# [Task to carry out]
Transcribe exactly the lines that fall between the one holding "- Document that" and the one holding "- Risk: must_fail", inclusive, from the entries below.

# [Plain-text document sources]
- - -

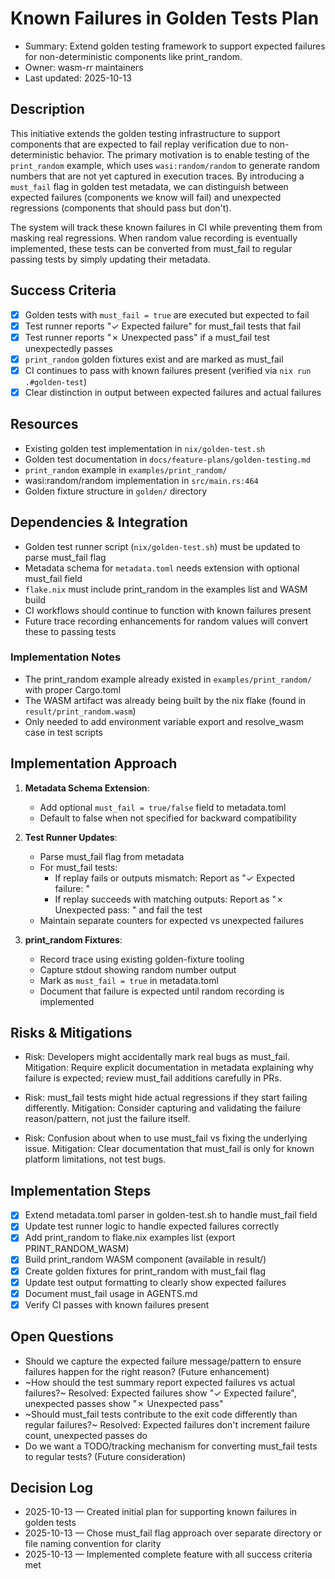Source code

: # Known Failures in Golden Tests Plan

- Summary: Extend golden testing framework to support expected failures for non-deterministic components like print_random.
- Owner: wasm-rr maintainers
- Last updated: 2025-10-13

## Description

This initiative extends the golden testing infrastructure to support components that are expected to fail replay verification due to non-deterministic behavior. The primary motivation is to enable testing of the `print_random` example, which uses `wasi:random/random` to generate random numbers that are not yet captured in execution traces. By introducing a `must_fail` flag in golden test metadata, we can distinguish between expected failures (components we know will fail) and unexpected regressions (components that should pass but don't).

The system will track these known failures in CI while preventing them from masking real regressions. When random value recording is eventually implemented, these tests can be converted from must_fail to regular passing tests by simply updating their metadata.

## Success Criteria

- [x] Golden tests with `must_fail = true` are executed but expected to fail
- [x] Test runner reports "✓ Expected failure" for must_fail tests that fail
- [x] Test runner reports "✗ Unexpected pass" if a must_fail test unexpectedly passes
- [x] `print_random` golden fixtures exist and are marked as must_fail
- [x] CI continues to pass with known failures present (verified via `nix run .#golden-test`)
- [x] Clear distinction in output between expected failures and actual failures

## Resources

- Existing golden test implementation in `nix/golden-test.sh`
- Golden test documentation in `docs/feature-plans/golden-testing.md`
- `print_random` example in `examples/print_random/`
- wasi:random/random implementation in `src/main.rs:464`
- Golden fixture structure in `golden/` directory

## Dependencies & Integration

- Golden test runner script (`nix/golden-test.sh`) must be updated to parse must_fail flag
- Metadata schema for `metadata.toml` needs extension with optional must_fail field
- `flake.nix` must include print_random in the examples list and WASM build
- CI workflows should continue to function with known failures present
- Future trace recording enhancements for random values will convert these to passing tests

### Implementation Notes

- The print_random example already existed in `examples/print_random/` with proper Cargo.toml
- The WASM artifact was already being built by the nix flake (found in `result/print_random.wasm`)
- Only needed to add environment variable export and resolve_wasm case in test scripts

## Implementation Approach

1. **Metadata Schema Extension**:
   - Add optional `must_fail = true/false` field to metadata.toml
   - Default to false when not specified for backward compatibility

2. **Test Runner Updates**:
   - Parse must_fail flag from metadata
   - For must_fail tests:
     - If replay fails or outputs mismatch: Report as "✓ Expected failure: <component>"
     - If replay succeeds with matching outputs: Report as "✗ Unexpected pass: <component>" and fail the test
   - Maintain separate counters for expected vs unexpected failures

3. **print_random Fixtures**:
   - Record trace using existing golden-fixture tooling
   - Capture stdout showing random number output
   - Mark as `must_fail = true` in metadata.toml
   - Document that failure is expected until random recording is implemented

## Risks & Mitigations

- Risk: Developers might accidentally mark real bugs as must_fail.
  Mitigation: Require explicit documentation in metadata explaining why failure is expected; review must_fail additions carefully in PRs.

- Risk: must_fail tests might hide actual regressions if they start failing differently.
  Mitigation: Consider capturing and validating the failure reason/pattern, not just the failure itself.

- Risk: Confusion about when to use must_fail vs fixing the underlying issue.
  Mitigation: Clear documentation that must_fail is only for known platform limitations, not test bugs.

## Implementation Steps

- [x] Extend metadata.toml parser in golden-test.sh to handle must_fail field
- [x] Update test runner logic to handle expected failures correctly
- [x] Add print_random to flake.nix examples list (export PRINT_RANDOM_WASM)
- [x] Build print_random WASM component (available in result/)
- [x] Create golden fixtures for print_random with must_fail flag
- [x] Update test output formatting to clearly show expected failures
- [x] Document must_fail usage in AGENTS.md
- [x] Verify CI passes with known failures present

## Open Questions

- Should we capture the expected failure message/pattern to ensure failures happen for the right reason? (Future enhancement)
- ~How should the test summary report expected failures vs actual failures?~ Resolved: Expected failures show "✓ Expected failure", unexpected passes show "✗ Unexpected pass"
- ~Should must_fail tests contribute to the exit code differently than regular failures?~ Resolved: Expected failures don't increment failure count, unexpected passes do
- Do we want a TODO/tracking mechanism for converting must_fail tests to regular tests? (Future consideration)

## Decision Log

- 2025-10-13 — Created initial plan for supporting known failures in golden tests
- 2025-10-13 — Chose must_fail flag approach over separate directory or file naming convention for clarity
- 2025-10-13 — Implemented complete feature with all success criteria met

- - -

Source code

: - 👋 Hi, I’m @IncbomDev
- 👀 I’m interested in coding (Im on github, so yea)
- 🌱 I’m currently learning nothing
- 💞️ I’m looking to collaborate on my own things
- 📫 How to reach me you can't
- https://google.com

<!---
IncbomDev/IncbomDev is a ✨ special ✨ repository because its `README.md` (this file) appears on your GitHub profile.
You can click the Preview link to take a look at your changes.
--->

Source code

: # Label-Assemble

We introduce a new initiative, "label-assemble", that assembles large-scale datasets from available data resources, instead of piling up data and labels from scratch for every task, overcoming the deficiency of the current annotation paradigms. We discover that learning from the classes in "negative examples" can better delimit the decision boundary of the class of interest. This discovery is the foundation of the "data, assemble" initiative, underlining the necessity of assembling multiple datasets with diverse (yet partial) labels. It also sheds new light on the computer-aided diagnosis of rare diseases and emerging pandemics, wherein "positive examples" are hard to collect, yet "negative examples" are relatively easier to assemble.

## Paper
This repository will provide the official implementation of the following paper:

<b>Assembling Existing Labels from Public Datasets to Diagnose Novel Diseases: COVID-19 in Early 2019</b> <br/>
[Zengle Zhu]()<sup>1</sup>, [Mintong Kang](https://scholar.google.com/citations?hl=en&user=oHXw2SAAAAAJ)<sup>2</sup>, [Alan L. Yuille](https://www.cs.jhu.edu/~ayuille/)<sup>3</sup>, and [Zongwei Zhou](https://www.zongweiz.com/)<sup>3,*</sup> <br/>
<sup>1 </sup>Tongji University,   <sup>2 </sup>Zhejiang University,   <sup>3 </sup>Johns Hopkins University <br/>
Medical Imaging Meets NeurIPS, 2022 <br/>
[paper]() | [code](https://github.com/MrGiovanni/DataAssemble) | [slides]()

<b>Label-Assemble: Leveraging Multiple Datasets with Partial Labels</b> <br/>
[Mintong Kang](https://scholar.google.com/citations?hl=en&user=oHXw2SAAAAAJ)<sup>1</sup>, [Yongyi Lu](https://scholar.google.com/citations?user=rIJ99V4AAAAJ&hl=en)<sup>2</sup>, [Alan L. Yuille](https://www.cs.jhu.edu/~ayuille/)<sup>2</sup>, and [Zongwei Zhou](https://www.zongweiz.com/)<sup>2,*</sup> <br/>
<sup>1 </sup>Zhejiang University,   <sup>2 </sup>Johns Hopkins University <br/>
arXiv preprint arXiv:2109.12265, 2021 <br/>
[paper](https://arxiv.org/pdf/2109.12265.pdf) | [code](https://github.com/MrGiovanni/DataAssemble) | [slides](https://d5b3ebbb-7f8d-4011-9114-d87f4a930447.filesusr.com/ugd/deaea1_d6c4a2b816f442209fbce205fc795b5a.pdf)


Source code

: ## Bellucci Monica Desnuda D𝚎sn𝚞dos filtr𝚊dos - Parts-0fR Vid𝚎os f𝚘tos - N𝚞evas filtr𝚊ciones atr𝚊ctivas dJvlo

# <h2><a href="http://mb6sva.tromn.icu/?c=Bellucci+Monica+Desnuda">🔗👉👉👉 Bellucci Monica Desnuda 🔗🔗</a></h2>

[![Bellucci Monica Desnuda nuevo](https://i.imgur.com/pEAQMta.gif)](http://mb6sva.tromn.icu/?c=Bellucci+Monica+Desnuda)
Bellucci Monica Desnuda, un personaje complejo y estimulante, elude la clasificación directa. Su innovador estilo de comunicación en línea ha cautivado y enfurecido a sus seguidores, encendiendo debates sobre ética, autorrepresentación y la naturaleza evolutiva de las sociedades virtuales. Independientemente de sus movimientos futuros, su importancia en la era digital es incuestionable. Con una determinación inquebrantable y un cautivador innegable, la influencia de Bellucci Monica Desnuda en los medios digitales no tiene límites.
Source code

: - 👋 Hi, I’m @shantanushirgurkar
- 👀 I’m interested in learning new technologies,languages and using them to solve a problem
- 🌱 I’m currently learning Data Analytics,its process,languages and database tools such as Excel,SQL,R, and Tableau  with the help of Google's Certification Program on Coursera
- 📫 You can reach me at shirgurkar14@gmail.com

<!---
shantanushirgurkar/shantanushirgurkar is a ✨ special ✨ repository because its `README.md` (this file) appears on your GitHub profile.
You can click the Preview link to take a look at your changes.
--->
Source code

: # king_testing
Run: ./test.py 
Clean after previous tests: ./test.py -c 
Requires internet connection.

- - -

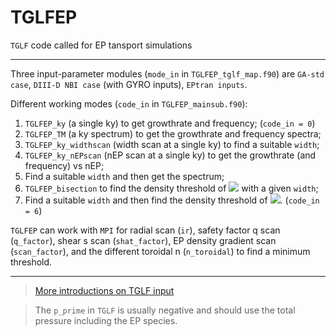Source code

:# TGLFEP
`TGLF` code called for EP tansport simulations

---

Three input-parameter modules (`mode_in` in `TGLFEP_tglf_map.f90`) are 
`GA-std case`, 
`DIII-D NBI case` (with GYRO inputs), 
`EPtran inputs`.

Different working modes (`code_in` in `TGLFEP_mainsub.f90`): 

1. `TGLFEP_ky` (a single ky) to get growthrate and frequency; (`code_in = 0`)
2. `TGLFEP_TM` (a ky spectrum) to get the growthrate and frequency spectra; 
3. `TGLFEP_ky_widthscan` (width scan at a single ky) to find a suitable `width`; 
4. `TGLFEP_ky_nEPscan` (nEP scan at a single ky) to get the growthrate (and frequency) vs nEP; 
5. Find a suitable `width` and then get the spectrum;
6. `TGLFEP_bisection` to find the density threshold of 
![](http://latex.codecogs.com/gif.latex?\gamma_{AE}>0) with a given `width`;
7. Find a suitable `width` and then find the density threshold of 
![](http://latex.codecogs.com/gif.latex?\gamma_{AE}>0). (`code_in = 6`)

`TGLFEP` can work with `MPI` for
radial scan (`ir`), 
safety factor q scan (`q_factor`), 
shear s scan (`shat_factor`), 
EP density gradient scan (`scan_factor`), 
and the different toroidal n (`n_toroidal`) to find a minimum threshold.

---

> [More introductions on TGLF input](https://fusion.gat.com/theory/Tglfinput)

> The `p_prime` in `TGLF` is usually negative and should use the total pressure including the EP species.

- - -

# [Output of the task]
   - Document that failure is expected until random recording is implemented

## Risks & Mitigations

- Risk: Developers might accidentally mark real bugs as must_fail.
  Mitigation: Require explicit documentation in metadata explaining why failure is expected; review must_fail additions carefully in PRs.

- Risk: must_fail tests might hide actual regressions if they start failing differently.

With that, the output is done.